Contribution of MSF Studies to the Evidence for Policy Change

Within these 18 countries and during 1996–2004, 455 treatment groups were investigated, 112 (25%) by MSF (Table 2). The proportion of study groups investigated by MSF was higher for ACTs (46%) than monotherapies (19%), and higher in Africa than in Asia, both for monotherapies (23% versus 9%) and ACTs (57% versus 29%). Recommendations made by MSF were concordant with subsequent national decisions regarding policy change in 13/18 (72%) of the countries of intervention (Asia: two out of five [40%]; Africa: 11/13 [84%]).

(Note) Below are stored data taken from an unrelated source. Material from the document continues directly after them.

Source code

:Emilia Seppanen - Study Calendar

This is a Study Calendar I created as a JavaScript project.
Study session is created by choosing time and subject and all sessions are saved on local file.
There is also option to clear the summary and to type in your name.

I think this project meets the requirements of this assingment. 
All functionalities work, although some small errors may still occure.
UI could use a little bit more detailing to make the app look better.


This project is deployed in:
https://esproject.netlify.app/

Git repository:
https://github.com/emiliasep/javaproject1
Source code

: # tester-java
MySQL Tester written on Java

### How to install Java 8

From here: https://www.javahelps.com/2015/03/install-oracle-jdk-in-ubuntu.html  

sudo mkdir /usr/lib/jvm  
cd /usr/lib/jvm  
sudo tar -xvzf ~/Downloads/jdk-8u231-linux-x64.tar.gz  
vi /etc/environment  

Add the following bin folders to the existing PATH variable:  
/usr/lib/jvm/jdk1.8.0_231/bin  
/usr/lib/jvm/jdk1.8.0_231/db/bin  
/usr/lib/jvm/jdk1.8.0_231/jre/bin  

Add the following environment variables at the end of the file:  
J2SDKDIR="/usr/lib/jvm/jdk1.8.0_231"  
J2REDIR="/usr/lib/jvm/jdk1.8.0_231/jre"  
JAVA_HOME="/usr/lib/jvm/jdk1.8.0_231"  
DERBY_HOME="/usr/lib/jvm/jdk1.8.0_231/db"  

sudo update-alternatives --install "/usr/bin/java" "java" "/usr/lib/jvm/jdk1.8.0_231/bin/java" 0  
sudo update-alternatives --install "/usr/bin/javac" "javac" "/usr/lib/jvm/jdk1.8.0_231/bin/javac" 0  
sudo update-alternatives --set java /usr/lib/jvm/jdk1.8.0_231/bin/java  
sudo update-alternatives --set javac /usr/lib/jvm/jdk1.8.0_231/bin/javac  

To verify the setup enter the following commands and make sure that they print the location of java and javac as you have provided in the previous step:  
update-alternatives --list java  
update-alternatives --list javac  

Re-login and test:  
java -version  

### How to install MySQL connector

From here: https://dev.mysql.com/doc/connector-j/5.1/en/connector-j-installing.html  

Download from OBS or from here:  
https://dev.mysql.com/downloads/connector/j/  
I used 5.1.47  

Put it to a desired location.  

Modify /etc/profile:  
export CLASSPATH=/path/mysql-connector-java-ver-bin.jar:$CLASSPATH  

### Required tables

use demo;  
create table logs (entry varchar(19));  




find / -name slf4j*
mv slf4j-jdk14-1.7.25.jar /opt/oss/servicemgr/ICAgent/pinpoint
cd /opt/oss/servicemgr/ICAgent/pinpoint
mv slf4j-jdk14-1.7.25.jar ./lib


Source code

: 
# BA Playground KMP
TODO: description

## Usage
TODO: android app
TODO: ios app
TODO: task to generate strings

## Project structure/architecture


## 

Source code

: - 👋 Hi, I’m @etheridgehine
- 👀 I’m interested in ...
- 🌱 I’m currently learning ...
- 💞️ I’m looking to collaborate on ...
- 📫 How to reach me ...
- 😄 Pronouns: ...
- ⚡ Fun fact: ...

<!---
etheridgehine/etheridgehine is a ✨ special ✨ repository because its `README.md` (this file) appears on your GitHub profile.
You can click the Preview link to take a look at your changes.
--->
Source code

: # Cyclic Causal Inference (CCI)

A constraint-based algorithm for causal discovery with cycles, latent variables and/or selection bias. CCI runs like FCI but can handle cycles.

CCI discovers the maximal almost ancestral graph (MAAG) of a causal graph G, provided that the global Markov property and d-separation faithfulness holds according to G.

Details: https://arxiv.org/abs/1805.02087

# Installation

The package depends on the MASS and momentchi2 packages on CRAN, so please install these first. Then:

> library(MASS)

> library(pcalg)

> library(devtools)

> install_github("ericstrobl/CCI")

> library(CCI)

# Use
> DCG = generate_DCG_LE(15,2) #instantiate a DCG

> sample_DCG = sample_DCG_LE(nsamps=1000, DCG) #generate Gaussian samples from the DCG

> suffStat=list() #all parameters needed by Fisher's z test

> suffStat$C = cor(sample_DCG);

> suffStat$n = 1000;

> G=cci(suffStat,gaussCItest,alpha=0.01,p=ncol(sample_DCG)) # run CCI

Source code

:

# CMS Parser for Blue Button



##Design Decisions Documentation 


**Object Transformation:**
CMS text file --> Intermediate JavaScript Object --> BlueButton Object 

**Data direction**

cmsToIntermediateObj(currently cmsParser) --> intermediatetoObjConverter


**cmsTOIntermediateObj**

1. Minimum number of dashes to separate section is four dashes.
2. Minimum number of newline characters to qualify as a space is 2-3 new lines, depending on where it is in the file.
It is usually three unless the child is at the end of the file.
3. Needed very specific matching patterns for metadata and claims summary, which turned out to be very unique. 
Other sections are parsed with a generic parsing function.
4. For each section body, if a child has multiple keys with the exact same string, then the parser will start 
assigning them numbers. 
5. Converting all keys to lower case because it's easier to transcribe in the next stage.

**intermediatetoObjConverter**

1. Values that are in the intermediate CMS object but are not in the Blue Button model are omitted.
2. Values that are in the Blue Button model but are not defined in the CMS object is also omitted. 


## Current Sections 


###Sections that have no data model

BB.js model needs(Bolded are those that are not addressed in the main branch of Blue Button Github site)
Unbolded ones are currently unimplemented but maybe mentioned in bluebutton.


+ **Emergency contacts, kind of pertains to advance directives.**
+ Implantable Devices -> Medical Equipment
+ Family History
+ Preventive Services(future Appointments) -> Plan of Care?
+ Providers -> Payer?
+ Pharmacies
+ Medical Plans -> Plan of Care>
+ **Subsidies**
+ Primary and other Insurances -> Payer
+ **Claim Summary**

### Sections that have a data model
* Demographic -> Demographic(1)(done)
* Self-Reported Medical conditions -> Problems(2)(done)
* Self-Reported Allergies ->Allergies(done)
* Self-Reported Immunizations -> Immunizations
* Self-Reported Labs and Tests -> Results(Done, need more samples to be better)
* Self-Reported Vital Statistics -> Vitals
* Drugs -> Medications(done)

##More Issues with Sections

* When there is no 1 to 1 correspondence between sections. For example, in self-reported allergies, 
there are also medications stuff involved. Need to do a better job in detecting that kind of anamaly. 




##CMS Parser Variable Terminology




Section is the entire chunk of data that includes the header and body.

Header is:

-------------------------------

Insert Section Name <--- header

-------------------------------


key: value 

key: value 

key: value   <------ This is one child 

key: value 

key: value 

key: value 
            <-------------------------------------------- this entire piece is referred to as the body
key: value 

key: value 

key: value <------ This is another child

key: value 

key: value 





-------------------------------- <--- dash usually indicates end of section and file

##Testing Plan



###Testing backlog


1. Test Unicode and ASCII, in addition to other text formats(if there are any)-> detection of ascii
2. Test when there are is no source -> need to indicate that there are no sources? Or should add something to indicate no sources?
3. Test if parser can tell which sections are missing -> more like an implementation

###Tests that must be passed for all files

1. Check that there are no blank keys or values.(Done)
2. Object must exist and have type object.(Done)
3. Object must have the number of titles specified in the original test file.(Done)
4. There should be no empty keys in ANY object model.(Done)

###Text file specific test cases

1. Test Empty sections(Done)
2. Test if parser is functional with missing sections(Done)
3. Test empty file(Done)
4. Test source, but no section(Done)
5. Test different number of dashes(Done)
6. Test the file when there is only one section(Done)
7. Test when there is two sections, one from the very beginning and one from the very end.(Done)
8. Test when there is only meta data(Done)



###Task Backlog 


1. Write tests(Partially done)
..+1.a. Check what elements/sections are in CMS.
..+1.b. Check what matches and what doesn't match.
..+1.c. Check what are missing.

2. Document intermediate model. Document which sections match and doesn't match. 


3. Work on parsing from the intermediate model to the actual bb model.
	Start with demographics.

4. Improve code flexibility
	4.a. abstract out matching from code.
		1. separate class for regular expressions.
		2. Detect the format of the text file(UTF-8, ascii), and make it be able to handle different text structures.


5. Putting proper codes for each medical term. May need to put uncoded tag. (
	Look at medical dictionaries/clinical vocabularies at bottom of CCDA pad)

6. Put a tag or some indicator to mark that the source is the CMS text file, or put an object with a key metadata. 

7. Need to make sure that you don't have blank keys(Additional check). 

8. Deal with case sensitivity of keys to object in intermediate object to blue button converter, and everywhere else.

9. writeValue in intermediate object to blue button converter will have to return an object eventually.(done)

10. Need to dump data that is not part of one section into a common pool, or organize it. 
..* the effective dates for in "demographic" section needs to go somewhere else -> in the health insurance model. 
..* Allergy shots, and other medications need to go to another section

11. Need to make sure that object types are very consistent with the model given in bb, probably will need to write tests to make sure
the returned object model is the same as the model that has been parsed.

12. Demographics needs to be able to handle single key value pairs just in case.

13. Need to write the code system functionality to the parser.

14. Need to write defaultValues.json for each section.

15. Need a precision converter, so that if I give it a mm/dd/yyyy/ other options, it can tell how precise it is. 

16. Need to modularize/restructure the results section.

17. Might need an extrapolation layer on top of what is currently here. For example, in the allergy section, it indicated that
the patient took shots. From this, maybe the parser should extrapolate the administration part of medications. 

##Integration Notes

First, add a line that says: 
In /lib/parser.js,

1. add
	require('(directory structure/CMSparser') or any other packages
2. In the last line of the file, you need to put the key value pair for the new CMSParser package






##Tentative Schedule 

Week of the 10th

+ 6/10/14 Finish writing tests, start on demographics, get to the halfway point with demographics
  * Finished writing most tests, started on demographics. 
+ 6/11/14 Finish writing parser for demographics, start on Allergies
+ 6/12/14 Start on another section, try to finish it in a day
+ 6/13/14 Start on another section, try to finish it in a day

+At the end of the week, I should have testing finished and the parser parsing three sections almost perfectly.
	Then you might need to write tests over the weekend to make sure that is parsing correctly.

Of the 43 MSF studies, 31 (72%) were published in peer-reviewed journals. MSF studies accounted for 23% (31/137) of all articles published during this period in the 18 countries of intervention (Table 3).

thumbnail

Table 2. Number of Studies Performed by MSF Epicentre among Total Studies by Country and Drug (Monotherapy, ACT) and Concordance between MSF Recommendations and New Policy Subsequently Adopted by the Country

doi:10.1371/journal.pmed.0050169.t002
thumbnail

Table 3. Number and Proportion of Articles Published in Peer-Reviewed Journals, 1996–2007

doi:10.1371/journal.pmed.0050169.t003

MSF's largest output was in conflict-affected countries of sub-Saharan Africa, including Angola, Burundi, Chad, Liberia, Sierra Leone, and southern Sudan, where its studies represent the vast majority of available data, and where “traditional” academic research institutions were not or barely represented. Overall, MSF's study output accounted for one quarter of antimalarial drug efficacy research in 18 countries. Most studies were published in peer-reviewed journals.

Challenges and Lessons Learned

Generalisability of results obtained in crisis settings.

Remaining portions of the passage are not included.